→ **Exercise requirements**
For the data below, work out how many lines include the string "crashes" and report only the number.

→ **Entries taken from a collection**
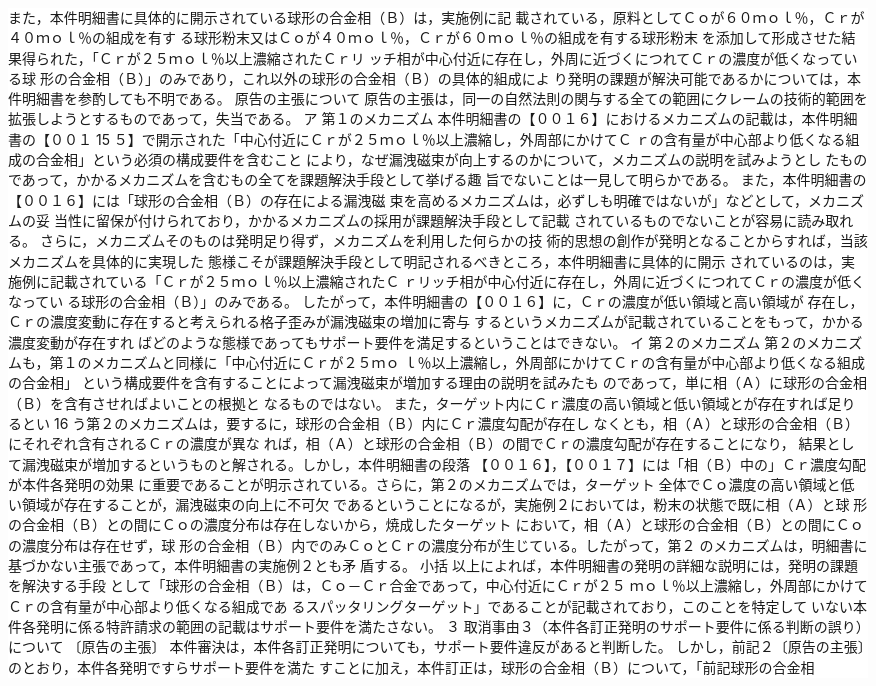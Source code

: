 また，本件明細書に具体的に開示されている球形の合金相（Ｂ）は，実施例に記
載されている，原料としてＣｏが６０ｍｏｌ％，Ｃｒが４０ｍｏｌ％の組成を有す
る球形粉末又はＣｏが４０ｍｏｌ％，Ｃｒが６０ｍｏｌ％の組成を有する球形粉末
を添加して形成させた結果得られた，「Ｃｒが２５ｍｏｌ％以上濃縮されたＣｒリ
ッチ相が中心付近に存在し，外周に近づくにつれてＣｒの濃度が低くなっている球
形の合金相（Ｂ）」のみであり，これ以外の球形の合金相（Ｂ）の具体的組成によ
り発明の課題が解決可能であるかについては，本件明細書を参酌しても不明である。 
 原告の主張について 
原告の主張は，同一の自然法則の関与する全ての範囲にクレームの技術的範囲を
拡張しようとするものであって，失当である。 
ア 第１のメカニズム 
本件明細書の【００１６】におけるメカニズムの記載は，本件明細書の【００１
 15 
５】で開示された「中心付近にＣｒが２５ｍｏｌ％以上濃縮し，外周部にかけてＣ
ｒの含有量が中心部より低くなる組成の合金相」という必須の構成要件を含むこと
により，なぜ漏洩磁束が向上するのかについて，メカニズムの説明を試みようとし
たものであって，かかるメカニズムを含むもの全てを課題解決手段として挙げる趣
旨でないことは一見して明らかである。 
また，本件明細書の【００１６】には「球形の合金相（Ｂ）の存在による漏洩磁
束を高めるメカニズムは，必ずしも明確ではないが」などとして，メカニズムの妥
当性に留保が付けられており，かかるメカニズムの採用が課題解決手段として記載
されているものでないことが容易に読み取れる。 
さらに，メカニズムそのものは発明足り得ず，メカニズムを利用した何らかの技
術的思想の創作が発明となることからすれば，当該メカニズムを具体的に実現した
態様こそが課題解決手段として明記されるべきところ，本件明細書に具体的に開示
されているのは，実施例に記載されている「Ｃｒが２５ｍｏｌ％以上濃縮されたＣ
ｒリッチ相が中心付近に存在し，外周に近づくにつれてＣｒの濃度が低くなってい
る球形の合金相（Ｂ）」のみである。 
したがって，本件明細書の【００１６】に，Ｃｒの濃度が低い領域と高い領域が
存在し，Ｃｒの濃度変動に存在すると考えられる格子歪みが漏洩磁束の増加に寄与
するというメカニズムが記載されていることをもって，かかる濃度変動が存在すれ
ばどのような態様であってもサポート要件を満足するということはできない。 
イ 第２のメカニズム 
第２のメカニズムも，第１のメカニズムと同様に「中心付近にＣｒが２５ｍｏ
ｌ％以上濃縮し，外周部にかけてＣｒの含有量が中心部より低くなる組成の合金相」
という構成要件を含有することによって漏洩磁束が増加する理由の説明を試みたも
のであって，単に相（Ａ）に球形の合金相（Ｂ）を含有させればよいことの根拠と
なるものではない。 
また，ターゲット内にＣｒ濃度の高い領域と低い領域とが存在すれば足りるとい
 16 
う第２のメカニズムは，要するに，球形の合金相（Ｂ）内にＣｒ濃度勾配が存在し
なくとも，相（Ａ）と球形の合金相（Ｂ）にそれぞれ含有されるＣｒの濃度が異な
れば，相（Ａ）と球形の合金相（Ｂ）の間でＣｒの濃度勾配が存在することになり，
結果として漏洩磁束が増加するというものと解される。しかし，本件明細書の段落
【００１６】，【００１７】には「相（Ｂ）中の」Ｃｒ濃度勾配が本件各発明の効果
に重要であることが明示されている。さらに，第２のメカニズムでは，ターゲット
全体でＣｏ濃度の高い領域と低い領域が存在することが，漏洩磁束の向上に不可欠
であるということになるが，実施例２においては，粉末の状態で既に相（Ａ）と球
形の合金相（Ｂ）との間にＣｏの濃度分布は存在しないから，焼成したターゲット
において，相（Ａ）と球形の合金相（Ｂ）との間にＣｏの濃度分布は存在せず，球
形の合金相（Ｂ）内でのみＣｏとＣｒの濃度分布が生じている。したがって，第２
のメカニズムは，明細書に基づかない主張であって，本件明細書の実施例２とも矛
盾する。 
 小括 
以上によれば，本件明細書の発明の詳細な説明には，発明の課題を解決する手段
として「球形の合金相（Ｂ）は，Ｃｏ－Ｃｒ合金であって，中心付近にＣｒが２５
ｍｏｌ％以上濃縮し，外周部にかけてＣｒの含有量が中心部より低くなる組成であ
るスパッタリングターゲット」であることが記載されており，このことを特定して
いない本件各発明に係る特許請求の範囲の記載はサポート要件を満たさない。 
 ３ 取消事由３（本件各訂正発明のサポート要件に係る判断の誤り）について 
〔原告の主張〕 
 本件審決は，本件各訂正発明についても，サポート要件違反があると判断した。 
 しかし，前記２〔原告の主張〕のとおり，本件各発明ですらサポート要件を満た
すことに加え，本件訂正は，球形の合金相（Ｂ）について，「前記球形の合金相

--

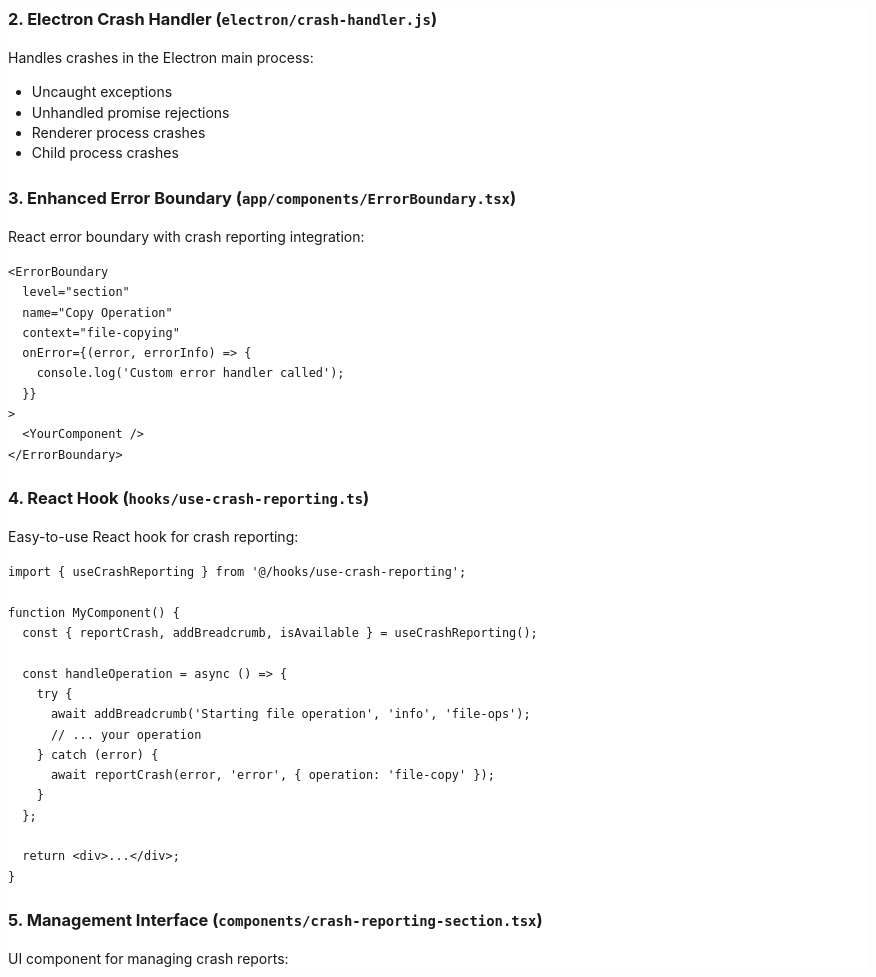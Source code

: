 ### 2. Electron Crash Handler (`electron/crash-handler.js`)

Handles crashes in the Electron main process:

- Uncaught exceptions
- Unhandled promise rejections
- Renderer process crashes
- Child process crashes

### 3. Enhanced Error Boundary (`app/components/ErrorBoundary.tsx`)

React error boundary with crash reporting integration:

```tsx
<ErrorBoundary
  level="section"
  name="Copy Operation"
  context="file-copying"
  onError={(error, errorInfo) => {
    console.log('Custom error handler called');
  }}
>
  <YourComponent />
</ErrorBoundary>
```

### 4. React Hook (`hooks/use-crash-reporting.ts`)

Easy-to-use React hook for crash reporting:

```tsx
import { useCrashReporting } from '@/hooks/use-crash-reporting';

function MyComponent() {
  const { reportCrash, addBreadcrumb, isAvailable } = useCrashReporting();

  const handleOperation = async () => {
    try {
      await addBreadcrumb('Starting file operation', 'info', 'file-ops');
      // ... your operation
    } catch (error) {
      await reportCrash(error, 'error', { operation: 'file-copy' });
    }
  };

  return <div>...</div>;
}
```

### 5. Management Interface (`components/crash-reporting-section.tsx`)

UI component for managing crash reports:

→ **Answer for the task**
3